As I’ve done it hundreds of times, you’ve probably done it hundreds of times too. You’re embroiled in a virtual battle and, faced by a particularly stiff challenge or tough adversary, find yourself scouring your force for ‘old hands’ – the units with the most experience. Experience = skill and resilience, right? The more action a unit has seen, the more effective it is in combat. Computer wargame designers rarely seem to challenge or nuance this ‘truth’. Perhaps they should.

You don’t have to read many military memoirs to find passages that undermine the common ‘more experience = more effective’ assumption. If you’re a subscriber to the idea that most humans have a finite reservoir of courage and composure, a reservoir that is drained by exposure to the dangers and horror of war, and is impossible or almost impossible to refill, then a veteran unit is, inevitably, a unit populated and, possibly, linchpinned by frazzled and fragile individuals.

In real war, martial experience can spawn reluctance as well as competence.

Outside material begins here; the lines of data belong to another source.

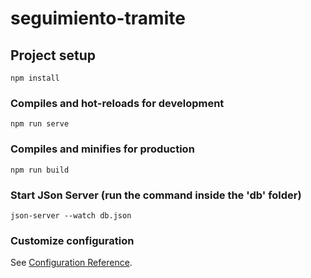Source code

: # seguimiento-tramite

## Project setup
```
npm install
```

### Compiles and hot-reloads for development
```
npm run serve
```

### Compiles and minifies for production
```
npm run build
```

### Start JSon Server (run the command inside the 'db' folder)
```
json-server --watch db.json
```

### Customize configuration
See [Configuration Reference](https://cli.vuejs.org/config/).

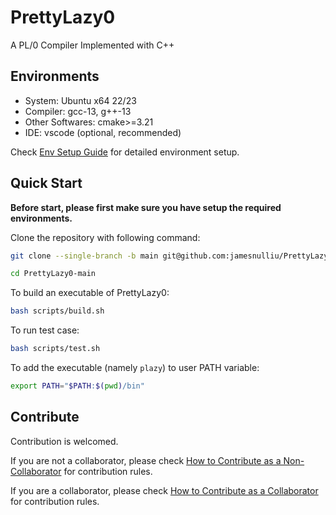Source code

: # PrettyLazy0
A PL/0 Compiler Implemented with C++

## Environments

- System: Ubuntu x64 22/23
- Compiler: gcc-13, g++-13
- Other Softwares: cmake>=3.21
- IDE: vscode (optional, recommended)

Check [Env Setup Guide](./docs/Env_Setup_Guide.md) for detailed environment setup.

## Quick Start

**Before start, please first make sure you have setup the required environments.**


Clone the repository with following command:

```bash
git clone --single-branch -b main git@github.com:jamesnulliu/PrettyLazy0.git PrettyLazy0-main

cd PrettyLazy0-main
```

To build an executable of PrettyLazy0:

```bash
bash scripts/build.sh
```

To run test case:

```bash
bash scripts/test.sh
```

To add the executable (namely `plazy`) to user PATH variable:

```bash
export PATH="$PATH:$(pwd)/bin"
```

## Contribute

Contribution is welcomed. 

If you are not a collaborator, please check [How to Contribute as a Non-Collaborator](./docs/How_to_Contribute_as_a_Non-Collaborator.md) for contribution rules.

If you are a collaborator, please check [How to Contribute as a Collaborator](./docs/How_to_Contribute_as_a_Collaborator.md) for contribution rules.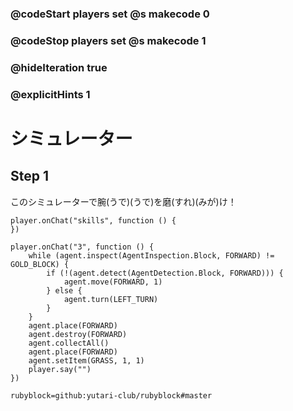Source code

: ### @codeStart players set @s makecode 0
### @codeStop players set @s makecode 1

### @hideIteration true 
### @explicitHints 1

# シミュレーター
<!-- # Holodeck  -->

## Step 1
このシミュレーターで腕(うで)(うで)を磨(すれ)(みが)け！
<!-- Use this holodeck to sharpen your skills!  -->

```template
player.onChat("skills", function () {
})
```

```ghost
player.onChat("3", function () {
    while (agent.inspect(AgentInspection.Block, FORWARD) != GOLD_BLOCK) {
        if (!(agent.detect(AgentDetection.Block, FORWARD))) {
            agent.move(FORWARD, 1)
        } else {
            agent.turn(LEFT_TURN)
        }
    }
    agent.place(FORWARD)
    agent.destroy(FORWARD)
    agent.collectAll()
    agent.place(FORWARD)
    agent.setItem(GRASS, 1, 1)
    player.say("")
})
```
```package
rubyblock=github:yutari-club/rubyblock#master
```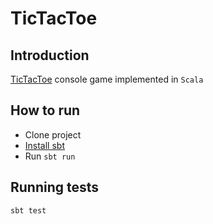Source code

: # TicTacToe

## Introduction
[TicTacToe](https://en.wikipedia.org/wiki/Tic-tac-toe) console game implemented in `Scala`

## How to run
- Clone project
- [Install sbt](https://www.scala-sbt.org/1.x/docs/Setup.html)
- Run `sbt run`

## Running tests
```shell
sbt test
```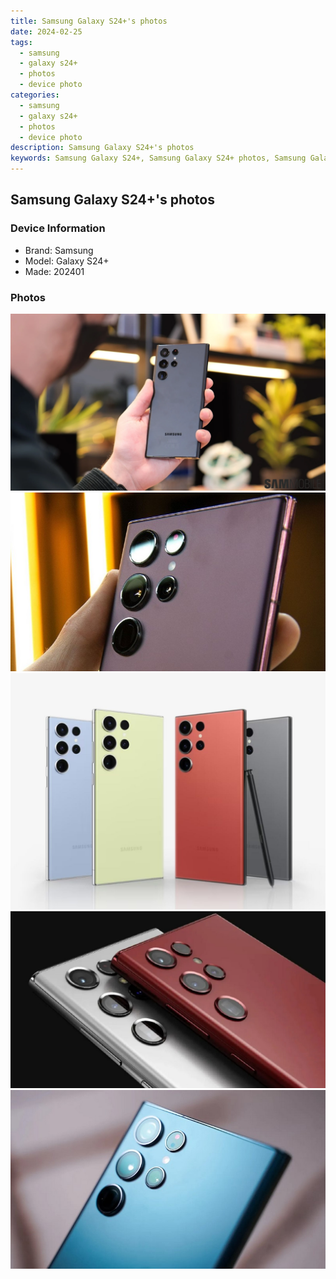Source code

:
 ```yaml
---
title: Samsung Galaxy S24+'s photos
date: 2024-02-25
tags: 
  - samsung
  - galaxy s24+
  - photos
  - device photo
categories: 
  - samsung
  - galaxy s24+
  - photos
  - device photo
description: Samsung Galaxy S24+'s photos
keywords: Samsung Galaxy S24+, Samsung Galaxy S24+ photos, Samsung Galaxy S24+ device photo
---
```


## Samsung Galaxy S24+'s photos

### Device Information

- Brand: Samsung
- Model: Galaxy S24+
- Made: 202401

### Photos

![/images/best-assets/devices/samsung/samsung-galaxy-s24plus/1.jpg](/images/best-assets/devices/samsung/samsung-galaxy-s24plus/1.jpg)
![/images/best-assets/devices/samsung/samsung-galaxy-s24plus/2.jpg](/images/best-assets/devices/samsung/samsung-galaxy-s24plus/2.jpg)
![/images/best-assets/devices/samsung/samsung-galaxy-s24plus/3.jpg](/images/best-assets/devices/samsung/samsung-galaxy-s24plus/3.jpg)
![/images/best-assets/devices/samsung/samsung-galaxy-s24plus/4.jpg](/images/best-assets/devices/samsung/samsung-galaxy-s24plus/4.jpg)
![/images/best-assets/devices/samsung/samsung-galaxy-s24plus/5.jpg](/images/best-assets/devices/samsung/samsung-galaxy-s24plus/5.jpg)
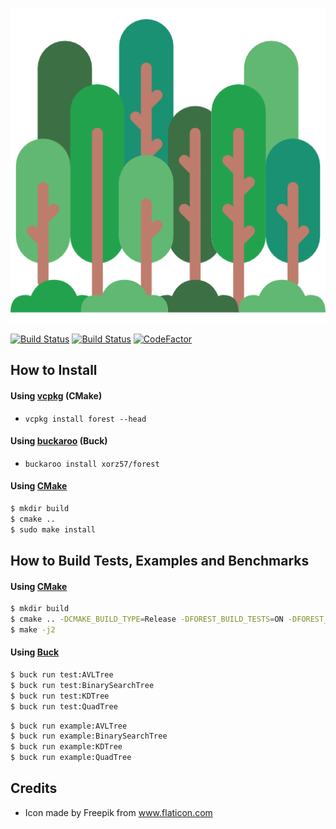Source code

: ![forest](forest.png)

[![Build Status](https://ci.appveyor.com/api/projects/status/8e5jutnq0a8b458f/branch/master?svg=true)](https://ci.appveyor.com/project/xorz57/forest/branch/master)
[![Build Status](https://travis-ci.org/xorz57/forest.svg?branch=master)](https://travis-ci.org/xorz57/forest)
[![CodeFactor](https://www.codefactor.io/repository/github/xorz57/forest/badge/master)](https://www.codefactor.io/repository/github/xorz57/forest/overview/master)

## How to Install

#### Using [vcpkg](https://github.com/Microsoft/vcpkg) (CMake)
- `vcpkg install forest --head`

#### Using [buckaroo](https://github.com/LoopPerfect/buckaroo) (Buck)
- `buckaroo install xorz57/forest`

#### Using [CMake](https://cmake.org/)

```sh
$ mkdir build
$ cmake ..
$ sudo make install
```

## How to Build Tests, Examples and Benchmarks

#### Using [CMake](https://cmake.org/)

```sh
$ mkdir build
$ cmake .. -DCMAKE_BUILD_TYPE=Release -DFOREST_BUILD_TESTS=ON -DFOREST_BUILD_EXAMPLES=ON -DFOREST_BUILD_BENCHMARKS=ON
$ make -j2
```

#### Using [Buck](https://buckbuild.com/)

```sh
$ buck run test:AVLTree
$ buck run test:BinarySearchTree
$ buck run test:KDTree
$ buck run test:QuadTree
```

```sh
$ buck run example:AVLTree
$ buck run example:BinarySearchTree
$ buck run example:KDTree
$ buck run example:QuadTree
```

## Credits

- Icon made by Freepik from www.flaticon.com
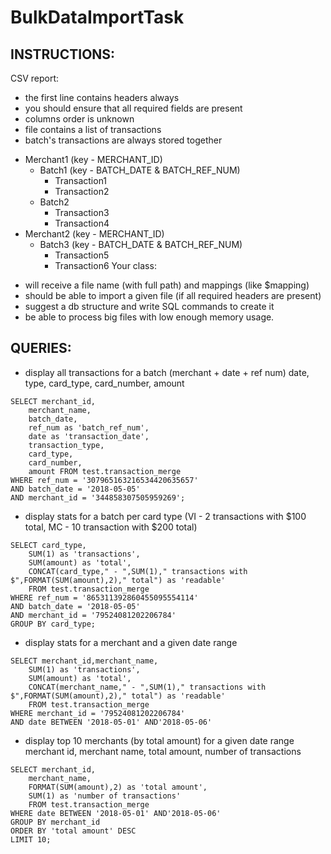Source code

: # BulkDataImportTask
## INSTRUCTIONS:
CSV report:
- the first line contains headers always
- you should ensure that all required fields are present
- columns order is unknown
- file contains a list of transactions
- batch's transactions are always stored together

* Merchant1 (key - MERCHANT_ID)
  * Batch1 (key - BATCH_DATE & BATCH_REF_NUM)
     * Transaction1
     * Transaction2
   * Batch2
     * Transaction3
     * Transaction4
 * Merchant2 (key - MERCHANT_ID)
   * Batch3 (key - BATCH_DATE & BATCH_REF_NUM)
     * Transaction5
     * Transaction6
Your class:
- will receive a file name (with full path) and mappings (like $mapping)
- should be able to import a given file (if all required headers are present)  
- suggest a db structure and write SQL commands to create it 
- be able to process big files with low enough memory usage.

## QUERIES:
- display all transactions for a batch (merchant + date + ref num) date, type, card_type, card_number, amount 
```
SELECT merchant_id, 
	merchant_name, 
    batch_date, 
    ref_num as 'batch_ref_num',
    date as 'transaction_date', 
    transaction_type,
    card_type,
    card_number,
    amount FROM test.transaction_merge
WHERE ref_num = '307965163216534420635657' 
AND batch_date = '2018-05-05'
AND merchant_id = '344858307505959269';
```
- display stats for a batch per card type (VI - 2 transactions with $100 total, MC - 10 transaction with $200 total)
```
SELECT card_type,
	SUM(1) as 'transactions',
	SUM(amount) as 'total',
	CONCAT(card_type," - ",SUM(1)," transactions with $",FORMAT(SUM(amount),2)," total") as 'readable'
    FROM test.transaction_merge
WHERE ref_num = '865311392860455095554114' 
AND batch_date = '2018-05-05'
AND merchant_id = '79524081202206784'
GROUP BY card_type;
```
- display stats for a merchant and a given date range
```
SELECT merchant_id,merchant_name,
	SUM(1) as 'transactions',
	SUM(amount) as 'total',
    CONCAT(merchant_name," - ",SUM(1)," transactions with $",FORMAT(SUM(amount),2)," total") as 'readable'
    FROM test.transaction_merge
WHERE merchant_id = '79524081202206784'
AND date BETWEEN '2018-05-01' AND'2018-05-06'
```
- display top 10 merchants (by total amount) for a given date range merchant id, merchant name, total amount, number of transactions
```
SELECT merchant_id,
	merchant_name,
	FORMAT(SUM(amount),2) as 'total amount',
    SUM(1) as 'number of transactions'
    FROM test.transaction_merge
WHERE date BETWEEN '2018-05-01' AND'2018-05-06'
GROUP BY merchant_id
ORDER BY 'total amount' DESC
LIMIT 10;
```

Understandably, warriors, especially conscripted ones, who have diced with death on numerous occasions in the past, may feel ‘We’ve done our bit. Someone else should stick their neck out this time’. Ironically, what green units lack in aggro acumen, they can sometimes make up for in naive enthusiasm.

With the odd exception, digital wargames seldom put us in situations where selecting a veteran unit increases the risk of a modified or ignored order, of slower progress, even outright mutiny. We’ve grown accustomed to regarding ‘experience’ as an unqualified positive when, arguably, its actually a double-edged sword. Cornerites, can you think of any wargames with novel takes on unit experience, and would you be interested in playing a title that tackled the subject a little differently?


I’m curious how a mechanic like this might work alongside the more short term fatigue and morale. Perhaps as some kind of trait there’s a risk of getting via fatigue/morale thresholds?
Not a wargame exactly, but Darkest Dungeon has this kind of mechanism whereby your adventurers simulataneously get better and worse as they gain experience but also trauma. I’d also be interested if anyone knew of any work that dealt with this over different time periods. Do the same processes play out in both the Medieval and WWII despite the different nature of warfare? Do periods in which there is a ‘campaigning season’ result in different patterns, when most people get the winter at home to recover?
It’s not comparative, but this paper argues that ancient Assyrians were the first to write down the symptoms associated with what we’d term PTSD:
https://www.scribd.com/document/719404088/AbdulHamid-NothingNewSun-2014
Seemingly, they blamed it on the spirits of slain enemies.
Apparently the men in military service would go through three yearly rotations:
Year 1 – working on civil engineering projects to toughen them up
Year 2 – actual warring
Year 3 – back home with families
Excellent, thanks!
It’s a board game, but Kingdom Death Monster includes two mechanics like this. First, you have to retire your characters after they’ve gone on a certain number of hunts, so 5eir veterancy limits their use. But the more interesting mechanic is a trait called sanity. As your character experiences the horrors of the game world, they collect brain damage and can go insane if it drops below zero. After that, you can still play the character, but their behaviors change and certain new actions which can only be undertaken while insane are unlocked.
This is an interesting nuance. I used to play some tabletop Napoleonic rules many years ago that made a clear distinction between Veteran and Elite units. Something like the Imperial Guard might be considered Elite because of their additional training and higher quality food and equipment, while a unit like the 7th Light Infantry may be Veteran. And there were differences in the way Elite v Veteran units played. In many cases knowing what to expect only makes things worse, but these units might also be better able to react to an unexpected circumstance like a cavalry attack rather than panic like a raw unit. It would be interesting to see this modeled in more digital wargames. For example, the HJ Division in Normandy may be more willing to throw themselves into the attack than Panzer Lehr because they’re Elite v Veteran. But a Veteran unit should be better able to use cover to conceal their approach.
Nope, I can’t. Wargames tend to get tactical psychology backwards in many respects, and veterancy is one. There is a very insightful passage in “War Games” by Leo Murray that describes how the British paras in the Falklands would start an engagement in great spirits, but as losses mounted, the loss of dear comrades or respected commanders would shake grizzled veterans. Who would then become very fond of hugging the ground, rather than running into Argentinian machine gun bullets.
On the other hand, veterans holding ground is another matter. Close-knit units have regularly withstood insane odds throughout history, unless their enemies were smart enough to convince them that, literally, resistance was futile and they would be treated fairly and honourably.
I totally agree to the spirit of the article as a player, and as a (trying to be) wargame developer.
But there is one major resistance to a game that would make more experienced troops maybe less efficient in combat : player’s reward. Experienced troops often means that player had to play well to keep them alive, and players want a reward in exchange of this. On the contrary, if players are punished, they will not be happy.
So it’s interesting, and not undoable, but this mechanic should be carefully explained to the player, and mixed with “classic” mechanics that make experienced troops better than novice ones.